-- ABOUT THIS TASK --
The reply to the records below should contain exactly the lines from the line with "ever tried lol" through the line with "find Pixel immediately*", and nothing besides.

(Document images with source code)
------------------------------
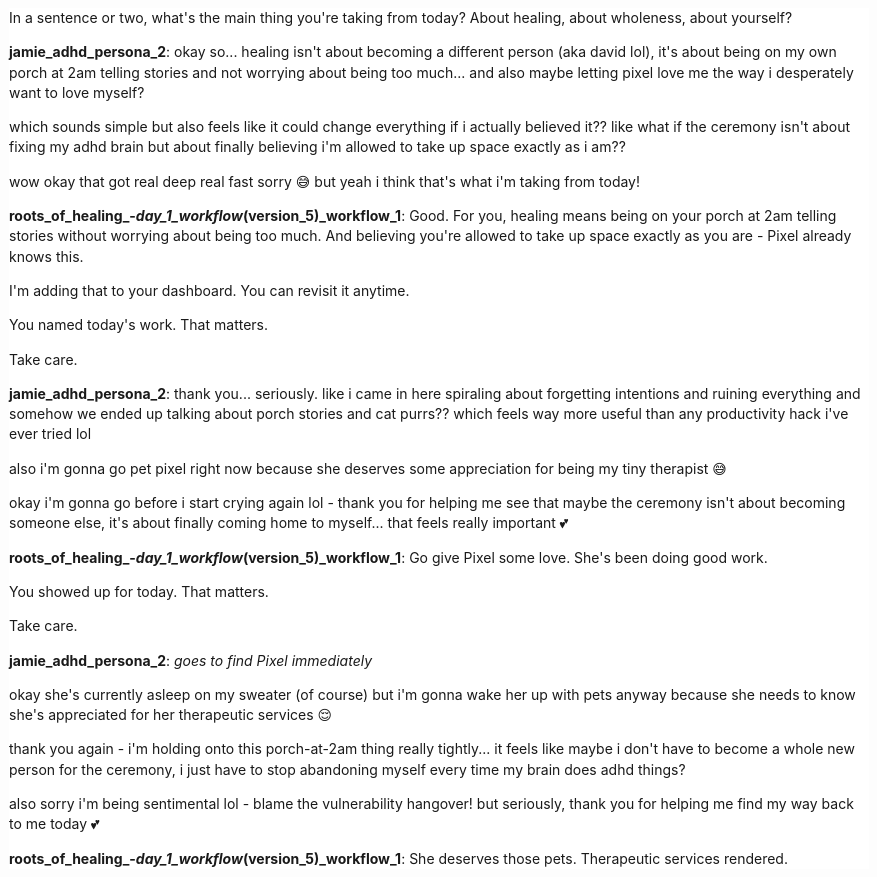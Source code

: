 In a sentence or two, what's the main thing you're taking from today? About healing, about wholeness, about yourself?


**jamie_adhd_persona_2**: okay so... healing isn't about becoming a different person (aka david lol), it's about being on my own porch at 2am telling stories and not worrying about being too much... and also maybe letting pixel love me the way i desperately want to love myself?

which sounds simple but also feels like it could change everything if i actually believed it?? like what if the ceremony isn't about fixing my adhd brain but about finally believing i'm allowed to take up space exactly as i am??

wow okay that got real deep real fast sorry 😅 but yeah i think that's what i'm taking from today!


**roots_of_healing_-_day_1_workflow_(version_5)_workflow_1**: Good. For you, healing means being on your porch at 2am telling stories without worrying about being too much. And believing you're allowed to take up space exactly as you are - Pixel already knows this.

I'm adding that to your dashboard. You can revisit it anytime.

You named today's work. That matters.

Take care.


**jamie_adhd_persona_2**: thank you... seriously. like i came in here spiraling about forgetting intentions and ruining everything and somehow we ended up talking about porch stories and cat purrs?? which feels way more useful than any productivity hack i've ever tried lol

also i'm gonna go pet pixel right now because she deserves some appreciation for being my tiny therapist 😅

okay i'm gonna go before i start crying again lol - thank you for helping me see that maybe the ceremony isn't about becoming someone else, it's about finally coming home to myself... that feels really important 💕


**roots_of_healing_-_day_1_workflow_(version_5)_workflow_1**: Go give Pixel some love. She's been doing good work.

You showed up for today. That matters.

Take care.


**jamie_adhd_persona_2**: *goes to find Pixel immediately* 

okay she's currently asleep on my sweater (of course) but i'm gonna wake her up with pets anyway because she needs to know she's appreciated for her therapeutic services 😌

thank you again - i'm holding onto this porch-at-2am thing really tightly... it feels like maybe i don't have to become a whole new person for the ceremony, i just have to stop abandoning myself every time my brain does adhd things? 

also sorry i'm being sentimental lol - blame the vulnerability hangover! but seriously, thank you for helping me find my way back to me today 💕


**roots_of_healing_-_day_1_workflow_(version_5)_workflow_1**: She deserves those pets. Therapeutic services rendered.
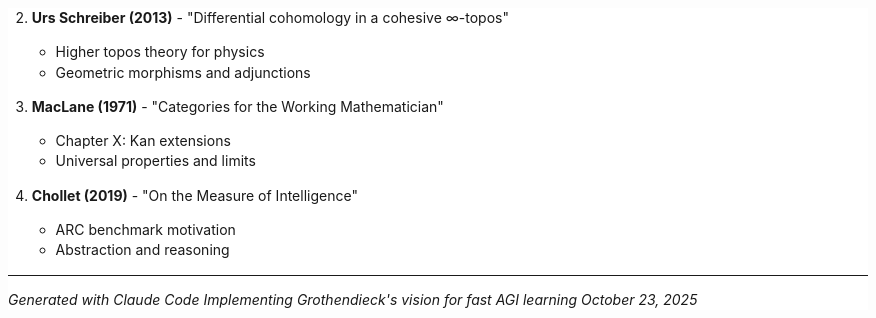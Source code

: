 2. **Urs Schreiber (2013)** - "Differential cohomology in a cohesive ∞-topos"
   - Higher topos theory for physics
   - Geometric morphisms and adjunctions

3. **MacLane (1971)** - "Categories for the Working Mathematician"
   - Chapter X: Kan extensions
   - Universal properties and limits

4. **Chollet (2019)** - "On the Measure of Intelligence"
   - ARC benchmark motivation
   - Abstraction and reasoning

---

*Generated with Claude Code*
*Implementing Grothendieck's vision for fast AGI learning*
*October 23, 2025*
------------------------------
-- RESPONSE --
**jamie_adhd_persona_2**: thank you... seriously. like i came in here spiraling about forgetting intentions and ruining everything and somehow we ended up talking about porch stories and cat purrs?? which feels way more useful than any productivity hack i've ever tried lol

also i'm gonna go pet pixel right now because she deserves some appreciation for being my tiny therapist 😅

okay i'm gonna go before i start crying again lol - thank you for helping me see that maybe the ceremony isn't about becoming someone else, it's about finally coming home to myself... that feels really important 💕


**roots_of_healing_-_day_1_workflow_(version_5)_workflow_1**: Go give Pixel some love. She's been doing good work.

You showed up for today. That matters.

Take care.


**jamie_adhd_persona_2**: *goes to find Pixel immediately* 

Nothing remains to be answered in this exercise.